Хулия засунула сверток в сумку.
— В любом случае, ты мог бы сделать красивый жест и подарить ее мне… Когда я была маленькой, ты покупал мне все, что мне хотелось.
— Когда ты была маленькой, я слишком баловал тебя. А кроме того, я не собираюсь платить за столь вульгарные вещи.
— Ты просто стал скупердяем. С возрастом.
— Умолкни, змея. — Поля шляпы закрыли лицо антиквара, когда он наклонил голову, чтобы закурить, у витрины магазинчика, где были выставлены пыльные куклы разных эпох. — Ни слова больше, или я вычеркну тебя из моего завещания.

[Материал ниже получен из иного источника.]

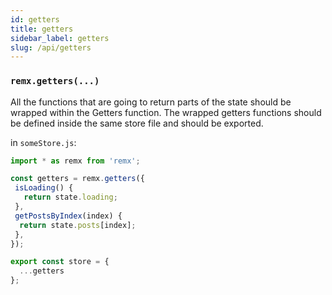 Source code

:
 ```yaml
---
id: getters
title: getters
sidebar_label: getters
slug: /api/getters
---
```


### `remx.getters(...)`
All the functions that are going to return parts of the state should be wrapped within the Getters function.
The wrapped getters functions should be defined inside the same store file and should be exported.

in `someStore.js`:

```javascript
import * as remx from 'remx';

const getters = remx.getters({
 isLoading() {
   return state.loading;
 },
 getPostsByIndex(index) {
  return state.posts[index];
 },
});

export const store = {
  ...getters
};
```
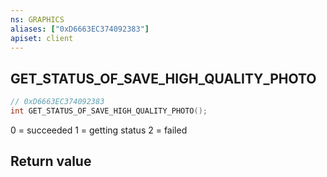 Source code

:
 ```yaml
---
ns: GRAPHICS
aliases: ["0xD6663EC374092383"]
apiset: client
---
```

## GET_STATUS_OF_SAVE_HIGH_QUALITY_PHOTO

```c
// 0xD6663EC374092383
int GET_STATUS_OF_SAVE_HIGH_QUALITY_PHOTO();
```

0 = succeeded
1 = getting status
2 = failed


## Return value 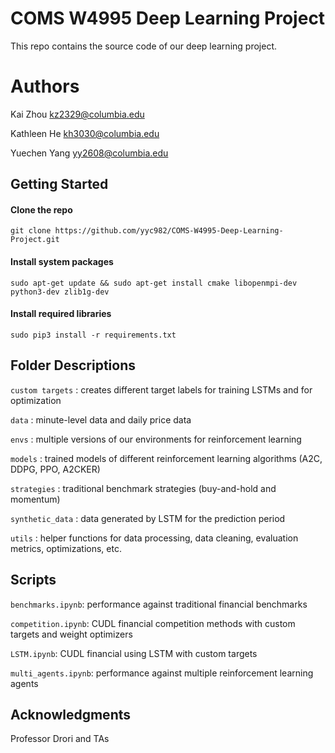 # COMS W4995 Deep Learning Project

This repo contains the source code of our deep learning project. 

# Authors
Kai Zhou <kz2329@columbia.edu>

Kathleen He <kh3030@columbia.edu>

Yuechen Yang <yy2608@columbia.edu>


## Getting Started

#### Clone the repo
```
git clone https://github.com/yyc982/COMS-W4995-Deep-Learning-Project.git
```

#### Install system packages
```
sudo apt-get update && sudo apt-get install cmake libopenmpi-dev python3-dev zlib1g-dev
```

#### Install required libraries

```
sudo pip3 install -r requirements.txt
```
## Folder Descriptions
`custom targets` : creates different target labels for training LSTMs and for optimization

`data` : minute-level data and daily price data

`envs` : multiple versions of our environments for reinforcement learning 

`models` : trained models of different reinforcement learning algorithms (A2C, DDPG, PPO, A2CKER)

`strategies` : traditional benchmark strategies (buy-and-hold and momentum)

`synthetic_data` : data generated by LSTM for the prediction period

`utils` : helper functions for data processing, data cleaning, evaluation metrics, optimizations, etc.


## Scripts

`benchmarks.ipynb`: performance against traditional financial benchmarks

`competition.ipynb`: CUDL financial competition methods with custom targets and weight optimizers

`LSTM.ipynb`: CUDL financial using LSTM with custom targets

`multi_agents.ipynb`: performance against multiple reinforcement learning agents


## Acknowledgments

Professor Drori and TAs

Хулия смотрела снизу, как он поднимается по лестнице: прямой, исполненный достоинства, чуть приподняв левую руку, держащую мундштук слоновой кости, с тем томным, презрительно-скучающим видом, какой он частенько напускал на себя, — видом человека, не ожидающего ничего особенного в конце своего пути, однако из чисто эстетических соображений считающего себя обязанным пройти этот путь по-королевски. Как Карл Стюарт, [29] всходящий на эшафот так, словно он оказывает великую милость палачу, уже приготовившийся произнести Remember [30] и опустить голову под топор таким образом, чтобы зрители увидели его в профиль, как на монетах с его изображением.
28
Comme il faut — букв.: такие, как надо, то есть приличные (фр.).
29
Карл I Стюарт (1600–1649) — король Англии, казненный во время революции.
30
Remember — помните (англ.).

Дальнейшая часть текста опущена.